____ DATA PROVIDED
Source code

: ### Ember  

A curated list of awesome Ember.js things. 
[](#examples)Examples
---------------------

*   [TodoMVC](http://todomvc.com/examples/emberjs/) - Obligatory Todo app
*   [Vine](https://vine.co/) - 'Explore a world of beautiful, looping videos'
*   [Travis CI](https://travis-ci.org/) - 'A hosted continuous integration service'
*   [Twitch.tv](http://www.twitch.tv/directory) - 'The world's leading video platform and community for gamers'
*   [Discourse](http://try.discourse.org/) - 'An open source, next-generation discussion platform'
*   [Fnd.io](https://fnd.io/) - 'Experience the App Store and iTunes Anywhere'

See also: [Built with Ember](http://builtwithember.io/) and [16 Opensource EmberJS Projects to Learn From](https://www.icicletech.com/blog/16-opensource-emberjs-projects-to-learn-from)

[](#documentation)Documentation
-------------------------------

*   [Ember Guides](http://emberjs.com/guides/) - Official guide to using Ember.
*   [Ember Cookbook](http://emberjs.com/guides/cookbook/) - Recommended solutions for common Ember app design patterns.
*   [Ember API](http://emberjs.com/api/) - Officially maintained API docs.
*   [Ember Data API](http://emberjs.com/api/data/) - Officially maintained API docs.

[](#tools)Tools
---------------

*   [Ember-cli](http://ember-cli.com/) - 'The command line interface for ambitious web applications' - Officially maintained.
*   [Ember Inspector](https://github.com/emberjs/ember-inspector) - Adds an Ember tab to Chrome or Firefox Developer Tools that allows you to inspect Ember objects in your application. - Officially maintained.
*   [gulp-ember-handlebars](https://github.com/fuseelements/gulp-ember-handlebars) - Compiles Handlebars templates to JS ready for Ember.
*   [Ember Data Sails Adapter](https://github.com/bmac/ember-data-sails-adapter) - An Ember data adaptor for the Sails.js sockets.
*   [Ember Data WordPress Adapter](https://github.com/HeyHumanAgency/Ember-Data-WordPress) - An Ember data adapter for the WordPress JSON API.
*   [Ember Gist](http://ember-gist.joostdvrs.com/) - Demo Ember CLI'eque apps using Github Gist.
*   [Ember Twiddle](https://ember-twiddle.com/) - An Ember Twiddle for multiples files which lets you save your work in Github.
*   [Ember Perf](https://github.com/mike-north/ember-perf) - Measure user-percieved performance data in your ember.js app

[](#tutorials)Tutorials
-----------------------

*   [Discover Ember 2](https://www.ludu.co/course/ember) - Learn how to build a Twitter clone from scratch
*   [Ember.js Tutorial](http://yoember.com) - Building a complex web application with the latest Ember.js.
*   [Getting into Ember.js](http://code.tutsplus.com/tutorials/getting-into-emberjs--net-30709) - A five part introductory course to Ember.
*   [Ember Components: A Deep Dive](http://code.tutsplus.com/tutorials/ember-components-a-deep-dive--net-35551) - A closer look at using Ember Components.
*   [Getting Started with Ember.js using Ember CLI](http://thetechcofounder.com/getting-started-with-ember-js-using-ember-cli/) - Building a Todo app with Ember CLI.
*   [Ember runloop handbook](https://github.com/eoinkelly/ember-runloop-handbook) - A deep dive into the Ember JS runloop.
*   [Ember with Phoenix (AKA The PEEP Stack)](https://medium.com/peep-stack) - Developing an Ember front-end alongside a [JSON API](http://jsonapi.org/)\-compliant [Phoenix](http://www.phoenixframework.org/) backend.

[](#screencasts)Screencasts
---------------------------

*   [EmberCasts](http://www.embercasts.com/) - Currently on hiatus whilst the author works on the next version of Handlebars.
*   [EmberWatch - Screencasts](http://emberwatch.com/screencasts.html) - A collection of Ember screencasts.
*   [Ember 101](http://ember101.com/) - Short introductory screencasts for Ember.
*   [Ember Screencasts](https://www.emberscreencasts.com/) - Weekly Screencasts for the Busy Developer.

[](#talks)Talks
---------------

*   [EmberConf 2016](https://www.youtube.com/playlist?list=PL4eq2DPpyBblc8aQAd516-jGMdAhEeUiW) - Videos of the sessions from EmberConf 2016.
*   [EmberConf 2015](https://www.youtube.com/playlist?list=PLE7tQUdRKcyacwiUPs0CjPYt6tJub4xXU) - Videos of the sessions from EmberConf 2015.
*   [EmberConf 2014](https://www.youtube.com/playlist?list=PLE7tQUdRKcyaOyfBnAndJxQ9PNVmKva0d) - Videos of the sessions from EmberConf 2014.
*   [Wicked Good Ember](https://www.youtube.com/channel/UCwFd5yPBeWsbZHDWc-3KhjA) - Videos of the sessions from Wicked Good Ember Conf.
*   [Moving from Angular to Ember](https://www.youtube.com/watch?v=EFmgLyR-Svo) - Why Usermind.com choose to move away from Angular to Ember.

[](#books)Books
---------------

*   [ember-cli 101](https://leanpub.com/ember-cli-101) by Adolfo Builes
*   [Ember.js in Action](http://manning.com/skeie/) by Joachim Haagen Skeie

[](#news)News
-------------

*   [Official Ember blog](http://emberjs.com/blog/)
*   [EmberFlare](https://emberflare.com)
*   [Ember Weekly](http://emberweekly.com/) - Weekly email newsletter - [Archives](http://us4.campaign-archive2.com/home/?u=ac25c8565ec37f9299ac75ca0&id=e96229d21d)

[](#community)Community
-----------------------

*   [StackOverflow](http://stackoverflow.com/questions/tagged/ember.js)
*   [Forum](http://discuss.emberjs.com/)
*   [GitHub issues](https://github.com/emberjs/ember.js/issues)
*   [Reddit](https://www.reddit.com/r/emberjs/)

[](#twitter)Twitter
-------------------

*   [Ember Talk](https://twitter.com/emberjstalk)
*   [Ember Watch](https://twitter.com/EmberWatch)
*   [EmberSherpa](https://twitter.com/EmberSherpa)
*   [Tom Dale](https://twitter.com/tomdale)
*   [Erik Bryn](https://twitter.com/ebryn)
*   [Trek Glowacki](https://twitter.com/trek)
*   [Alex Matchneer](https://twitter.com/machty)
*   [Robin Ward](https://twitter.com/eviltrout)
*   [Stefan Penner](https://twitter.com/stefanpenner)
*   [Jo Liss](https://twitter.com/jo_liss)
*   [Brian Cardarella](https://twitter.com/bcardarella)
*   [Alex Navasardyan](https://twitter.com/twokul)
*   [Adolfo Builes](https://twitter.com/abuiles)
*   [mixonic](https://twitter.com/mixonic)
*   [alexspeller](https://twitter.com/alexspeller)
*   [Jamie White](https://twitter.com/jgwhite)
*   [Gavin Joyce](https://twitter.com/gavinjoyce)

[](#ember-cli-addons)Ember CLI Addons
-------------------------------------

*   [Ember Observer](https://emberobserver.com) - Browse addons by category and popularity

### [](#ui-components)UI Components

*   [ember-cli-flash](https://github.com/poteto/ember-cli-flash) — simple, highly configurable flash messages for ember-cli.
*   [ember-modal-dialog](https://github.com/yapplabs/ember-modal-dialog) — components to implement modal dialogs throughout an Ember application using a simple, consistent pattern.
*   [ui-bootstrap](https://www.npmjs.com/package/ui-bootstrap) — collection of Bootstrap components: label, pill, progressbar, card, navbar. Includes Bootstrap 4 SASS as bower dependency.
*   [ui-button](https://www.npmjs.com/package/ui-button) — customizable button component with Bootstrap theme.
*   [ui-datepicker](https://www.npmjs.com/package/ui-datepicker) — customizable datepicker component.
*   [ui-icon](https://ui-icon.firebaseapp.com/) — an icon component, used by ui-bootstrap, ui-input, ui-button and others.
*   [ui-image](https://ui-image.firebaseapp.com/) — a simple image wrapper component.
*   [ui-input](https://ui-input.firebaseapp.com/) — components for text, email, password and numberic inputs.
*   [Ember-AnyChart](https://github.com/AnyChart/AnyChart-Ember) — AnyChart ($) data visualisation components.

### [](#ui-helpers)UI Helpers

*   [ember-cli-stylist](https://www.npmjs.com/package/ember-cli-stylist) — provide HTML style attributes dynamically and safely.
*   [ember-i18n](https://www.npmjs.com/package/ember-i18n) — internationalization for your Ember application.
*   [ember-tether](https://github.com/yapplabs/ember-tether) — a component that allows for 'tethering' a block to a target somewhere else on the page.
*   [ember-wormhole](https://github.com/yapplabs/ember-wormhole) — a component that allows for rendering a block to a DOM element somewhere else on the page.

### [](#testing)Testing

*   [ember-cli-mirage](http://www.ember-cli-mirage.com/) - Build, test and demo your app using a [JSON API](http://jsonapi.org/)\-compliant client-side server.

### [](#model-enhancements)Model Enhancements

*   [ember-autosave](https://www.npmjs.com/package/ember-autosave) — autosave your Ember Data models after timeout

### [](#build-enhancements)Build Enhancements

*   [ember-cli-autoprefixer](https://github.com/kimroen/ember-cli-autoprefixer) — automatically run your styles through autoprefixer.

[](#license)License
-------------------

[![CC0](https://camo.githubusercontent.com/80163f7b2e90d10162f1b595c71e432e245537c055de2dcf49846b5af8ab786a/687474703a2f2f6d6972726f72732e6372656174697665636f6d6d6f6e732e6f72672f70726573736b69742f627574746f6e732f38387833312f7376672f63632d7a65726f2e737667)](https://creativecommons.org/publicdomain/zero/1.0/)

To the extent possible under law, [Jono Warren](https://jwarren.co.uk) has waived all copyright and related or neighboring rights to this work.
________
■ EXERCISE BRIEF
Your output should be the listing's lines, exact and complete, from its first line to the line that contains "beautiful, looping videos'", inclusive.

■ ANSWER TO THIS EXERCISE
Source code

: ### Ember  

A curated list of awesome Ember.js things. 
[](#examples)Examples
---------------------

*   [TodoMVC](http://todomvc.com/examples/emberjs/) - Obligatory Todo app
*   [Vine](https://vine.co/) - 'Explore a world of beautiful, looping videos'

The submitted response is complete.